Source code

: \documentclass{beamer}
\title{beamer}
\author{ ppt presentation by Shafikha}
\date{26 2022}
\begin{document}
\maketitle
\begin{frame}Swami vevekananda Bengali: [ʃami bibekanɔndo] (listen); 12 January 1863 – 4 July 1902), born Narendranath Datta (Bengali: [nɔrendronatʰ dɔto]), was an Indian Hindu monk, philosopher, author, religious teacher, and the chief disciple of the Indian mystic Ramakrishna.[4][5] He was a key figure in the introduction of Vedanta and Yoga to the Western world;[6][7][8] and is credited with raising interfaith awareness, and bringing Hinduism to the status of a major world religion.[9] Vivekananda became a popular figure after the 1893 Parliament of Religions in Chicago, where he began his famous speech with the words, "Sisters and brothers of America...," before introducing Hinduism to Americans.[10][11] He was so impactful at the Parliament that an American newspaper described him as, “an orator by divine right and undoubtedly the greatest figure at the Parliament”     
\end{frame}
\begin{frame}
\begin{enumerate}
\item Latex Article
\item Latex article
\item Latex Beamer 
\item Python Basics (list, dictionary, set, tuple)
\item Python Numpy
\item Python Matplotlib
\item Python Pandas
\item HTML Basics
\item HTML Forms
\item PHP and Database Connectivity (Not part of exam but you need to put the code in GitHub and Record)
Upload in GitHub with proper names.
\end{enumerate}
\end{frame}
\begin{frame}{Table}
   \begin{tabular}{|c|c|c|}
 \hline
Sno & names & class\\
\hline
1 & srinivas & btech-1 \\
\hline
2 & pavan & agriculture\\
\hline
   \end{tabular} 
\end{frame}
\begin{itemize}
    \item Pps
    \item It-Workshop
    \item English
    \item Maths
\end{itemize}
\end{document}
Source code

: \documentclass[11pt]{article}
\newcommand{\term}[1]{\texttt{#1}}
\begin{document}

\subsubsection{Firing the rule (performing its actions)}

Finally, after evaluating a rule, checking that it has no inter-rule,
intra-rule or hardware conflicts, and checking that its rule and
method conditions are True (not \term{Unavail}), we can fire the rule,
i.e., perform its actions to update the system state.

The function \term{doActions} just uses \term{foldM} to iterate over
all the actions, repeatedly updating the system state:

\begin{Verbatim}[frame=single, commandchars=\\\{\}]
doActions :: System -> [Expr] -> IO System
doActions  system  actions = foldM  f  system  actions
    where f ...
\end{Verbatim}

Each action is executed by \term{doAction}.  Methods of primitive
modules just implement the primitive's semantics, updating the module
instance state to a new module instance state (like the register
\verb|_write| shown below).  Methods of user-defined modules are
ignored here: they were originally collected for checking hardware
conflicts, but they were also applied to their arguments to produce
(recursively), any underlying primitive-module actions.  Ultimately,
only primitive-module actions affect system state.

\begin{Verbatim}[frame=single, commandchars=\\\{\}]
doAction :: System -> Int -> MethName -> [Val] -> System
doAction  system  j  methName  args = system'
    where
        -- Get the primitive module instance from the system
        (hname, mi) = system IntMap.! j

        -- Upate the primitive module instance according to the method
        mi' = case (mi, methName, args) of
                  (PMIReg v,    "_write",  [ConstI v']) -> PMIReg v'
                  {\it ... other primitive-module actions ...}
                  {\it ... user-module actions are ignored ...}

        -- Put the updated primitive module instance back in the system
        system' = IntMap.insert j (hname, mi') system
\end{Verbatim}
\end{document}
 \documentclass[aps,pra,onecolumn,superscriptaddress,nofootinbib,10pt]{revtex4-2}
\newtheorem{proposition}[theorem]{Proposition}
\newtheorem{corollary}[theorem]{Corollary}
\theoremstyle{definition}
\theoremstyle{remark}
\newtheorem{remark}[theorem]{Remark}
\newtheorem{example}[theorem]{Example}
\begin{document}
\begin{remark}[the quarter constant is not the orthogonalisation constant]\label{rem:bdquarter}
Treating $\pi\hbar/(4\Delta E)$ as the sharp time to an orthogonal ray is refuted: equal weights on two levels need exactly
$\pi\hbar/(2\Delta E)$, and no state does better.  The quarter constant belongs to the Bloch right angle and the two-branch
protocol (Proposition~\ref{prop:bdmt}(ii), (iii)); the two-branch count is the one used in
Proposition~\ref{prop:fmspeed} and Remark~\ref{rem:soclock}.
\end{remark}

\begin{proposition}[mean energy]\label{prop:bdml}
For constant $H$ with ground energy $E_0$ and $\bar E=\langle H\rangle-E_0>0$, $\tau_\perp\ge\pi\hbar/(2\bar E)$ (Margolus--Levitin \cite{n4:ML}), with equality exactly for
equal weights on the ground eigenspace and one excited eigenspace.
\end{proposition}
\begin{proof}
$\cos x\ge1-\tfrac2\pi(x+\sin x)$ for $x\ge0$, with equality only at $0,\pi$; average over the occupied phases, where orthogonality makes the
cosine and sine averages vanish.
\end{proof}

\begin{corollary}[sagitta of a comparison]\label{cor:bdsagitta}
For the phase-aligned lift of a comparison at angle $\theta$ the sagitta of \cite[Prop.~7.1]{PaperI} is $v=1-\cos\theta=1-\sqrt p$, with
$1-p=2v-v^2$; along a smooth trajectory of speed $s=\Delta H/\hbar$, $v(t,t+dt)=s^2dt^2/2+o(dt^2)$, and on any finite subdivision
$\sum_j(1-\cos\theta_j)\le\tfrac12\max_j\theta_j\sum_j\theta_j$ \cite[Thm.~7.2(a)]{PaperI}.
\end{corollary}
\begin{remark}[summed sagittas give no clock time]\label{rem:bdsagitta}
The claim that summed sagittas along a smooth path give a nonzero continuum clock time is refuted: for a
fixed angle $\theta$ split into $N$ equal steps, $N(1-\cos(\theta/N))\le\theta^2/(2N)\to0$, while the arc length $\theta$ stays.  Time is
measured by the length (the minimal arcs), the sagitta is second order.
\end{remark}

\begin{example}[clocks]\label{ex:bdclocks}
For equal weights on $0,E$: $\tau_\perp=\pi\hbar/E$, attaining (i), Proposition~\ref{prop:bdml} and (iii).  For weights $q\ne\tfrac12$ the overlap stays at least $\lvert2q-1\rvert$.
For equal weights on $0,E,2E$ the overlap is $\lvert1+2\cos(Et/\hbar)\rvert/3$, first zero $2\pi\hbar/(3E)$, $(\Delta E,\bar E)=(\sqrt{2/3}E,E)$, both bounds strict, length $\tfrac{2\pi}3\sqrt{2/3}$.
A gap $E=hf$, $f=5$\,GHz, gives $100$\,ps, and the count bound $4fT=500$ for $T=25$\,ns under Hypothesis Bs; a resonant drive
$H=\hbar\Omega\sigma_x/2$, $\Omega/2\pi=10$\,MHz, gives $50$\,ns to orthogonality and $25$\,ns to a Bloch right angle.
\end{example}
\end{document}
========
▶ EXERCISE DETAILS
Type out every record above once more, exactly.

▶ ANSWER
Source code

: \documentclass{beamer}
\title{beamer}
\author{ ppt presentation by Shafikha}
\date{26 2022}
\begin{document}
\maketitle
\begin{frame}Swami vevekananda Bengali: [ʃami bibekanɔndo] (listen); 12 January 1863 – 4 July 1902), born Narendranath Datta (Bengali: [nɔrendronatʰ dɔto]), was an Indian Hindu monk, philosopher, author, religious teacher, and the chief disciple of the Indian mystic Ramakrishna.[4][5] He was a key figure in the introduction of Vedanta and Yoga to the Western world;[6][7][8] and is credited with raising interfaith awareness, and bringing Hinduism to the status of a major world religion.[9] Vivekananda became a popular figure after the 1893 Parliament of Religions in Chicago, where he began his famous speech with the words, "Sisters and brothers of America...," before introducing Hinduism to Americans.[10][11] He was so impactful at the Parliament that an American newspaper described him as, “an orator by divine right and undoubtedly the greatest figure at the Parliament”     
\end{frame}
\begin{frame}
\begin{enumerate}
\item Latex Article
\item Latex article
\item Latex Beamer 
\item Python Basics (list, dictionary, set, tuple)
\item Python Numpy
\item Python Matplotlib
\item Python Pandas
\item HTML Basics
\item HTML Forms
\item PHP and Database Connectivity (Not part of exam but you need to put the code in GitHub and Record)
Upload in GitHub with proper names.
\end{enumerate}
\end{frame}
\begin{frame}{Table}
   \begin{tabular}{|c|c|c|}
 \hline
Sno & names & class\\
\hline
1 & srinivas & btech-1 \\
\hline
2 & pavan & agriculture\\
\hline
   \end{tabular} 
\end{frame}
\begin{itemize}
    \item Pps
    \item It-Workshop
    \item English
    \item Maths
\end{itemize}
\end{document}
Source code

: \documentclass[11pt]{article}
\newcommand{\term}[1]{\texttt{#1}}
\begin{document}

\subsubsection{Firing the rule (performing its actions)}

Finally, after evaluating a rule, checking that it has no inter-rule,
intra-rule or hardware conflicts, and checking that its rule and
method conditions are True (not \term{Unavail}), we can fire the rule,
i.e., perform its actions to update the system state.

The function \term{doActions} just uses \term{foldM} to iterate over
all the actions, repeatedly updating the system state:

\begin{Verbatim}[frame=single, commandchars=\\\{\}]
doActions :: System -> [Expr] -> IO System
doActions  system  actions = foldM  f  system  actions
    where f ...
\end{Verbatim}

Each action is executed by \term{doAction}.  Methods of primitive
modules just implement the primitive's semantics, updating the module
instance state to a new module instance state (like the register
\verb|_write| shown below).  Methods of user-defined modules are
ignored here: they were originally collected for checking hardware
conflicts, but they were also applied to their arguments to produce
(recursively), any underlying primitive-module actions.  Ultimately,
only primitive-module actions affect system state.

\begin{Verbatim}[frame=single, commandchars=\\\{\}]
doAction :: System -> Int -> MethName -> [Val] -> System
doAction  system  j  methName  args = system'
    where
        -- Get the primitive module instance from the system
        (hname, mi) = system IntMap.! j

        -- Upate the primitive module instance according to the method
        mi' = case (mi, methName, args) of
                  (PMIReg v,    "_write",  [ConstI v']) -> PMIReg v'
                  {\it ... other primitive-module actions ...}
                  {\it ... user-module actions are ignored ...}

        -- Put the updated primitive module instance back in the system
        system' = IntMap.insert j (hname, mi') system
\end{Verbatim}
\end{document}
 \documentclass[aps,pra,onecolumn,superscriptaddress,nofootinbib,10pt]{revtex4-2}
\newtheorem{proposition}[theorem]{Proposition}
\newtheorem{corollary}[theorem]{Corollary}
\theoremstyle{definition}
\theoremstyle{remark}
\newtheorem{remark}[theorem]{Remark}
\newtheorem{example}[theorem]{Example}
\begin{document}
\begin{remark}[the quarter constant is not the orthogonalisation constant]\label{rem:bdquarter}
Treating $\pi\hbar/(4\Delta E)$ as the sharp time to an orthogonal ray is refuted: equal weights on two levels need exactly
$\pi\hbar/(2\Delta E)$, and no state does better.  The quarter constant belongs to the Bloch right angle and the two-branch
protocol (Proposition~\ref{prop:bdmt}(ii), (iii)); the two-branch count is the one used in
Proposition~\ref{prop:fmspeed} and Remark~\ref{rem:soclock}.
\end{remark}

\begin{proposition}[mean energy]\label{prop:bdml}
For constant $H$ with ground energy $E_0$ and $\bar E=\langle H\rangle-E_0>0$, $\tau_\perp\ge\pi\hbar/(2\bar E)$ (Margolus--Levitin \cite{n4:ML}), with equality exactly for
equal weights on the ground eigenspace and one excited eigenspace.
\end{proposition}
\begin{proof}
$\cos x\ge1-\tfrac2\pi(x+\sin x)$ for $x\ge0$, with equality only at $0,\pi$; average over the occupied phases, where orthogonality makes the
cosine and sine averages vanish.
\end{proof}

\begin{corollary}[sagitta of a comparison]\label{cor:bdsagitta}
For the phase-aligned lift of a comparison at angle $\theta$ the sagitta of \cite[Prop.~7.1]{PaperI} is $v=1-\cos\theta=1-\sqrt p$, with
$1-p=2v-v^2$; along a smooth trajectory of speed $s=\Delta H/\hbar$, $v(t,t+dt)=s^2dt^2/2+o(dt^2)$, and on any finite subdivision
$\sum_j(1-\cos\theta_j)\le\tfrac12\max_j\theta_j\sum_j\theta_j$ \cite[Thm.~7.2(a)]{PaperI}.
\end{corollary}
\begin{remark}[summed sagittas give no clock time]\label{rem:bdsagitta}
The claim that summed sagittas along a smooth path give a nonzero continuum clock time is refuted: for a
fixed angle $\theta$ split into $N$ equal steps, $N(1-\cos(\theta/N))\le\theta^2/(2N)\to0$, while the arc length $\theta$ stays.  Time is
measured by the length (the minimal arcs), the sagitta is second order.
\end{remark}

\begin{example}[clocks]\label{ex:bdclocks}
For equal weights on $0,E$: $\tau_\perp=\pi\hbar/E$, attaining (i), Proposition~\ref{prop:bdml} and (iii).  For weights $q\ne\tfrac12$ the overlap stays at least $\lvert2q-1\rvert$.
For equal weights on $0,E,2E$ the overlap is $\lvert1+2\cos(Et/\hbar)\rvert/3$, first zero $2\pi\hbar/(3E)$, $(\Delta E,\bar E)=(\sqrt{2/3}E,E)$, both bounds strict, length $\tfrac{2\pi}3\sqrt{2/3}$.
A gap $E=hf$, $f=5$\,GHz, gives $100$\,ps, and the count bound $4fT=500$ for $T=25$\,ns under Hypothesis Bs; a resonant drive
$H=\hbar\Omega\sigma_x/2$, $\Omega/2\pi=10$\,MHz, gives $50$\,ns to orthogonality and $25$\,ns to a Bloch right angle.
\end{example}
\end{document}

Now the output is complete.